I tell you all this to tell you it certainly wasn’t what I expected. It wasn’t what I planned. But, it worked. By Christmas (about three months later), I had pumped every two hours for long enough that I was able to completely feed her milk without formula. I maintained that for a year! A whole entire year! It was twice as long as I had set out to do. Maybe that’s why I needed to pump. Maybe that was God’s plan. 

It wasn’t what I expected. It was hard. It was exhausting. I had times I wanted to throw that pump out the window. I HATED getting up when everyone else was asleep (including my baby) and hooking up to that machine. I hated washing the bottles. I hated washing the pump parts. I hated having to put my baby down instead of taking extra snuggle time because I had to pump.

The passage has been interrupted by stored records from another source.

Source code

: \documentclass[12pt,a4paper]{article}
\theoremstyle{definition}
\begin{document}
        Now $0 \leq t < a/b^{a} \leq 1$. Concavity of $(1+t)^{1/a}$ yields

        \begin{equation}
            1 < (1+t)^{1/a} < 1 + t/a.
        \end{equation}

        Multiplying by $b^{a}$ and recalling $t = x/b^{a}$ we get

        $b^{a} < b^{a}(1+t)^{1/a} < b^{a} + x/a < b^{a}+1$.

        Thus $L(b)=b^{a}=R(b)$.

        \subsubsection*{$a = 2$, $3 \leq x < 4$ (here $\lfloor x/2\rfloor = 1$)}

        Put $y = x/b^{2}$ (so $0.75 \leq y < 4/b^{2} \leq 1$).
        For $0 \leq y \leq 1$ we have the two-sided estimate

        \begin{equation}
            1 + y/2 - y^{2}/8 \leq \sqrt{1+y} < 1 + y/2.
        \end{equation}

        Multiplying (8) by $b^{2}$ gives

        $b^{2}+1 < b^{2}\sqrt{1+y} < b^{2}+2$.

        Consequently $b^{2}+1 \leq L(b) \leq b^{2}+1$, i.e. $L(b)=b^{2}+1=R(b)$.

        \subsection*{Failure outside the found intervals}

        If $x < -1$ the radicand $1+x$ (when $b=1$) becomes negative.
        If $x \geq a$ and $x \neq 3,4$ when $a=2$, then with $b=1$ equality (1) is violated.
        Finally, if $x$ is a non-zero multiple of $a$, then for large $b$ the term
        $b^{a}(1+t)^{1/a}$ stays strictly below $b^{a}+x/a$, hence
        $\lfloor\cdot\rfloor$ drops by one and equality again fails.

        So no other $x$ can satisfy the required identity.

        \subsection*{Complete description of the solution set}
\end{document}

But, at the same time I loved it.  I loved seeing those little thighs get chubby. I loved seeing her smile (once she started smiling) when she got her bottle. I loved looking deep into her eyes as I fed her. The kid never once held her bottle on her own. She was eventually fully capable, but she was just never interested. And that was OK with me. It was our time. We weren’t bonding like I had thought we might with her breastfeeding, but we were bonding nonetheless. And she was growing. And she was healthy. And she was strong. And she was beautiful. And she was perfect. And she was worth it.

I look at her now — at my vivacious 2-year-old — and I’d do it again. It was unexpected. This motherhood journey is quite unexpected. Heck, even just looking at her and seeing what I see is unexpected. Having brown hair and brown eyes and being married to a man with black hair and hazel eyes, I never dreamed I’d look at redhead with blue eyes and call her mine. Motherhood is full of surprises and the unexpected. Some of it is good. Some of it is bad. And some of it just is.

I think the biggest challenge is to get over what we expected. To let go of what we had planned and just enjoy and appreciate what we have. I’ve been thinking about that a lot. I had thought I was 100 percent reconciled to the fact that I ended up having to exclusively pump. I thought I had dealt with those emotions of disappointment, sadness and frustration. They’ve been bubbling up as I’m working on this article. And that’s OK. It’s a grief process sometimes to let go of what we expected from life and move on. But, that’s what we need to do. We need to move on. While we don’t want to get stuck in the past, neither should we get stuck in what we expected. I don’t think any adult on this planet would ever tell you his life turned out as he had planned. And that’s OK. If my life went exactly how I’d planned, I’d have missed out on some good things along the way. I’d have missed some lessons. And I sure as heck wouldn’t appreciate the good times nearly as much as I do for having been through the hard ones.